İçimde tuhaf bir çatışma büyüyordu. Ve bir sürü soru…

Emin’in yakınlığı ve bu davranışının ardında saklı anlamı merak ediyordum. Bir soru yumruk gibi oturdu zihnime: Ya hepsi bir anlık çekimden ibaretse? Yalnızca dürtüyle, bir anlık arzunun etkisiyle olduysa tüm o yakınlık? Sonuçta kadınla erkek birbirine çekilebilir. Kimya ve biyoloji, bazen aklın ve duygunun önüne geçer.

İçimde bir ürperti yayıldı. O ihtimalin soğukluğu içimi titretti. Ya sadece bir anın cazibesiyse o gerçekleşen? Bu düşünce, kalbimin orta yerine bir diken gibi battı. İçimi kemiren o his, yavaşça yerini bir tür güvensizliğe bıraktı.

Diğer ihtimal ise ayrı bir kaygı uyandırıyordu: Ya bana âşıksa? Yahut hoşlanıyorsa? Emin beni seviyor olabilir mi gerçekten?

İtiraf gibi bir fısıltı geçti içimden: “Korkuyorum…” Bu hislerin gerçek olması kadar, olmaması da korkutuyor. Ve ben şu an, bir adım bile atamıyorum. Çünkü ne ileri gidecek cesaretim var, ne de geri dönecek hâlim.

Düşünceler zihnimde çığ gibi büyüyordu. Her biri başka bir yöne çekiyor, başka bir senaryo fısıldıyordu kulağıma. İç sesim sussa bile, kalbimin sesi susmuyordu. Yoruldum. Gerçekten yoruldum. Ne bir sonuca ulaşabiliyordum ne de içimdeki fırtınayı dindirebiliyordum.

Ayağa kalktım. Yavaşça salondan çıktım. Odamın kapısını açarken içimi garip bir mahcubiyet sardı. Sanki birileri içimi okumuş, her düşüncemi duymuş da ben o mahcubiyetle başımı eğmişim gibi.

Odama girdiğimde ışığı yakmadan usulca yürüdüm. Pencerenin önünden geçerken perdeleri biraz araladım. Gökyüzü karanlıktı. Yıldızları görmek istedim. Ardından bakışlarım karanlıkta gizlenen o silüete takıldı. Emin. Bahçedeydi.

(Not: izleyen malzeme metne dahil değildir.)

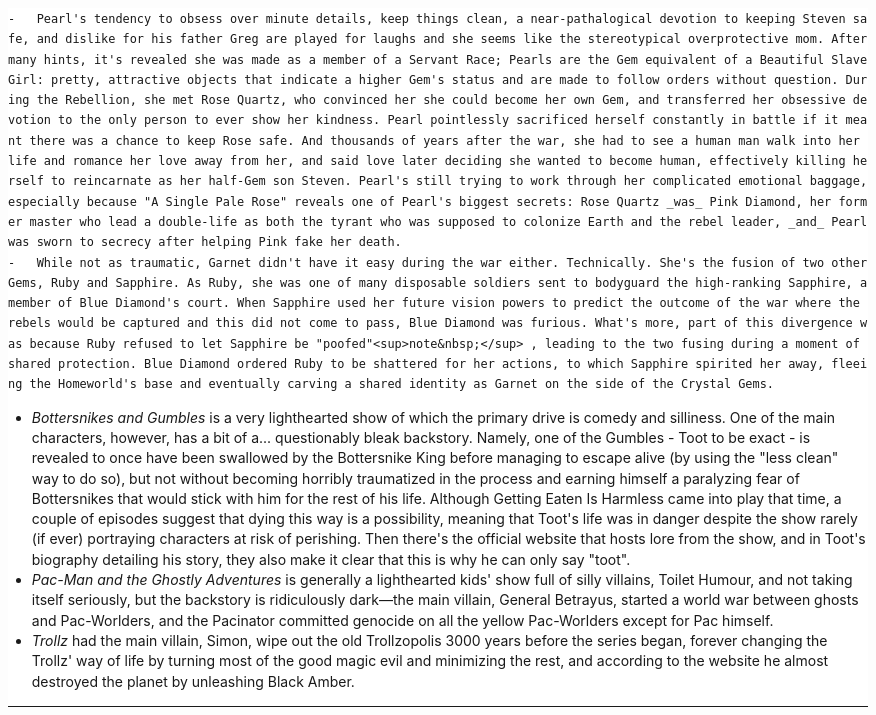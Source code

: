     -   Pearl's tendency to obsess over minute details, keep things clean, a near-pathalogical devotion to keeping Steven safe, and dislike for his father Greg are played for laughs and she seems like the stereotypical overprotective mom. After many hints, it's revealed she was made as a member of a Servant Race; Pearls are the Gem equivalent of a Beautiful Slave Girl: pretty, attractive objects that indicate a higher Gem's status and are made to follow orders without question. During the Rebellion, she met Rose Quartz, who convinced her she could become her own Gem, and transferred her obsessive devotion to the only person to ever show her kindness. Pearl pointlessly sacrificed herself constantly in battle if it meant there was a chance to keep Rose safe. And thousands of years after the war, she had to see a human man walk into her life and romance her love away from her, and said love later deciding she wanted to become human, effectively killing herself to reincarnate as her half-Gem son Steven. Pearl's still trying to work through her complicated emotional baggage, especially because "A Single Pale Rose" reveals one of Pearl's biggest secrets: Rose Quartz _was_ Pink Diamond, her former master who lead a double-life as both the tyrant who was supposed to colonize Earth and the rebel leader, _and_ Pearl was sworn to secrecy after helping Pink fake her death.
    -   While not as traumatic, Garnet didn't have it easy during the war either. Technically. She's the fusion of two other Gems, Ruby and Sapphire. As Ruby, she was one of many disposable soldiers sent to bodyguard the high-ranking Sapphire, a member of Blue Diamond's court. When Sapphire used her future vision powers to predict the outcome of the war where the rebels would be captured and this did not come to pass, Blue Diamond was furious. What's more, part of this divergence was because Ruby refused to let Sapphire be "poofed"<sup>note&nbsp;</sup> , leading to the two fusing during a moment of shared protection. Blue Diamond ordered Ruby to be shattered for her actions, to which Sapphire spirited her away, fleeing the Homeworld's base and eventually carving a shared identity as Garnet on the side of the Crystal Gems.
-   _Bottersnikes and Gumbles_ is a very lighthearted show of which the primary drive is comedy and silliness. One of the main characters, however, has a bit of a... questionably bleak backstory. Namely, one of the Gumbles - Toot to be exact - is revealed to once have been swallowed by the Bottersnike King before managing to escape alive (by using the "less clean" way to do so), but not without becoming horribly traumatized in the process and earning himself a paralyzing fear of Bottersnikes that would stick with him for the rest of his life. Although Getting Eaten Is Harmless came into play that time, a couple of episodes suggest that dying this way is a possibility, meaning that Toot's life was in danger despite the show rarely (if ever) portraying characters at risk of perishing. Then there's the official website that hosts lore from the show, and in Toot's biography detailing his story, they also make it clear that this is why he can only say "toot".
-   _Pac-Man and the Ghostly Adventures_ is generally a lighthearted kids' show full of silly villains, Toilet Humour, and not taking itself seriously, but the backstory is ridiculously dark—the main villain, General Betrayus, started a world war between ghosts and Pac-Worlders, and the Pacinator committed genocide on all the yellow Pac-Worlders except for Pac himself.
-   _Trollz_ had the main villain, Simon, wipe out the old Trollzopolis 3000 years before the series began, forever changing the Trollz' way of life by turning most of the good magic evil and minimizing the rest, and according to the website he almost destroyed the planet by unleashing Black Amber.

___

Ay ışığı silikçe yüzünü vuruyordu. Bir eli cebinde, başı hafif eğik…

Kalbim öyle bir çarptı ki, göğsümün içinden dışarı fırlayacak sandım. Parmak uçlarım uyuştu ve garip bir sıcaklık yayıldı içime. Gözlerimi ondan ayıramadım. Yutkundum. İçimde bir karmaşa vardı.

Bir yanım pencereyi hemen kapatmak, kendimi saklamak istiyor. Diğer yanım, ona bakmayı sürdürüyor. Gözlerinin bu yöne çevrilmesinden korkuyorum ama aynı anda, onun da beni görmesini delice istiyorum. Şu an tam psikiyatri kliniğine yatmalık durumdayım.

Gözlerim doldu. Ona kızmadım. Sadece içimin bu kadar dolu olmasına şaşırdım. Bir bakışın, bir duruşun, bir ihtimalin bu kadar çok şey hissettirebileceğini bilmiyordum.

Derin bir nefes alıp perdeyi kapattım. Yatağıma girdim. Başımı yastığa koyar koymaz gözlerim kendiliğinden kapandı.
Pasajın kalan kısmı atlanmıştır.